Support CSV format for `get_info` and allow including any violation types #110

oboxodo · 2023-09-11T02:39:52Z

This PR refactors code from get_info to easily allow other violation types besides privacy and dependency. On top of that, it allows outputting per-pack data in CSV format.

That being said, the default output remains being exactly the same as before.

I think the CSV format is very valuable because it can easily be used for getting periodic progress reports and even transform it to other formats via external tools (JSON, markdown table, etc). I'm personally using it to generate a markdown table from it.

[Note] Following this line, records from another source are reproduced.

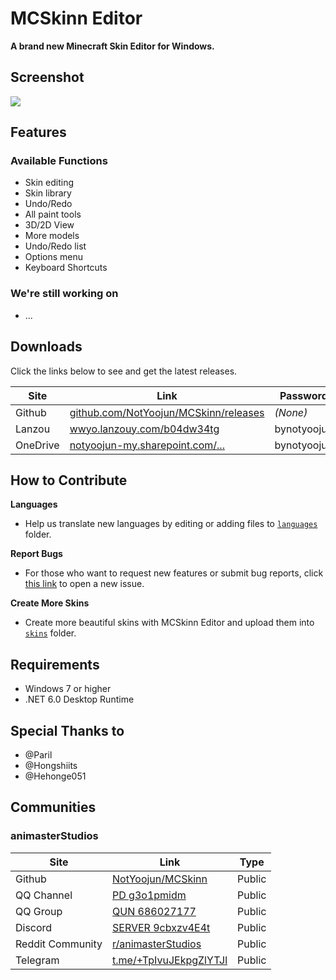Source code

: # MCSkinn Editor

**A brand new Minecraft Skin Editor for Windows.**

## Screenshot

![](https://github.com/NotYoojun/MCSkinn/blob/main/docs/images/screenshot.png?raw=true)

## Features

### Available Functions

- Skin editing
- Skin library
- Undo/Redo
- All paint tools
- 3D/2D View
- More models
- Undo/Redo list
- Options menu
- Keyboard Shortcuts

### We're still working on

- ...

## Downloads

Click the links below to see and get the latest releases.

| Site  | Link  | Password  |
| ------------ | ------------ | ------------ |
| Github  | [github.com/NotYoojun/MCSkinn/releases](https://github.com/NotYoojun/MCSkinn/releases)  | *(None)*  |
| Lanzou  | [wwyo.lanzouy.com/b04dw34tg](https://wwyo.lanzouy.com/b04dw34tg)  | bynotyoojun  |
| OneDrive  | [notyoojun-my.sharepoint.com/...](https://notyoojun-my.sharepoint.com/:f:/g/personal/yoojun_notyoojun_onmicrosoft_com/EobEi9yUEKxDubabCdNLE8UBLfj-8cIdvN4FKBU4DAs3Xg?e=CTs2TP)  | bynotyoojun  |

## How to Contribute

**Languages**

- Help us translate new languages by editing or adding files to [`languages`](https://github.com/NotYoojun/MCSkinn/tree/main/languages) folder.
  
**Report Bugs**
- For those who want to request new features or submit bug reports, click [this link](https://github.com/NotYoojun/MCSkinn/issues/new/choose) to open a new issue.

**Create More Skins**

- Create more beautiful skins with MCSkinn Editor and upload them into [`skins`](https://github.com/NotYoojun/MCSkinn/tree/main/skins) folder.

## Requirements

- Windows 7 or higher
- .NET 6.0 Desktop Runtime


## Special Thanks to

- @Paril
- @Hongshiits
- @Hehonge051


## Communities

### animasterStudios

| Site  | Link  | Type  |
| ------------ | ------------ | ------------ |
| Github  | [NotYoojun/MCSkinn](https://github.com/NotYoojun/MCSkinn/)  | Public  |
| QQ Channel  | [PD g3o1pmidm](https://pd.qq.com/s/g3o1pmidm)  | Public  |
| QQ Group |[QUN 686027177](https://jq.qq.com/?_wv=1027&k=KefGAM42)  | Public  |
| Discord  | [SERVER 9cbxzv4E4t](https://discord.gg/9cbxzv4E4t)  | Public  |
| Reddit Community|[r/animasterStudios](https://www.reddit.com/r/animasterStudios/)| Public  |
| Telegram  | [t.me/+TpIvuJEkpgZlYTJl](https://t.me/+TpIvuJEkpgZlYTJl)  | Public  |

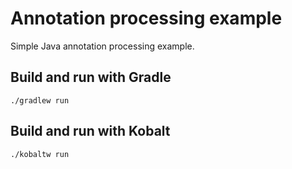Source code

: # Annotation processing example

Simple Java annotation processing example.

## Build and run with Gradle

`./gradlew run`

## Build and run with Kobalt

`./kobaltw run`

Example using default "detail" format and picking dependency and architecture violations:

$ bin/packs get_info -t dependency,architecture packs/foo packs/bar packs/baz
There are 58 total inbound dependency violations
There are 20 total inbound architecture violations
There are 171 total outbound dependency violations
There are 149 total outbound architecture violations

=========== Info about: packs/bar
Owned by: No one
Size: 47 ruby files
Public API: packs/bar/app/public
There are 17 inbound dependency violations
There are 0 inbound architecture violations
There are 117 outbound dependency violations
There are 117 outbound architecture violations

=========== Info about: packs/baz
Owned by: No one
Size: 18 ruby files
Public API: packs/baz/app/public
There are 31 inbound dependency violations
There are 10 inbound architecture violations
There are 50 outbound dependency violations
There are 32 outbound architecture violations

=========== Info about: packs/foo
Owned by: No one
Size: 9 ruby files
Public API: packs/foo/app/public
There are 10 inbound dependency violations
There are 10 inbound architecture violations
There are 4 outbound dependency violations
There are 0 outbound architecture violations

Same data, but using CSV format:

$ bin/packs get_info -f csv -t dependency,architecture packs/foo packs/bar packs/baz
Pack name,Owned by,Size,Public API,Inbound dependency violations,Inbound architecture violations,Outbound dependency violations,Outbound architecture violations
packs/bar,No one,47,packs/bar/app/public,17,0,117,117
packs/baz,No one,18,packs/baz/app/public,31,10,50,32
packs/foo,No one,9,packs/foo/app/public,10,10,4,0

professor

Thank you for making this PR.

I apologize for the delay in getting back to you on it. I would love to see this PR merged into the code base. I have one stylistic concern. Other than that, this looks great.

professor · 2023-10-11T18:32:55Z

lib/packs/private.rb

-      puts "There are #{all_inbound.select(&:privacy?).sum { |v| v.files.count }} total inbound privacy violations"
-      puts "There are #{all_inbound.select(&:dependency?).sum { |v| v.files.count }} total inbound dependency violations"
-      puts "There are #{all_outbound.select(&:privacy?).sum { |v| v.files.count }} total outbound privacy violations"
-      puts "There are #{all_outbound.select(&:dependency?).sum { |v| v.files.count }} total outbound dependency violations"


I find the original code with the 4 puts easier to read and understand. I understand that there's duplication. I would prefer a small amount of duplication over an abstraction layer that makes it harder for new-to-the-code-base developer to understand.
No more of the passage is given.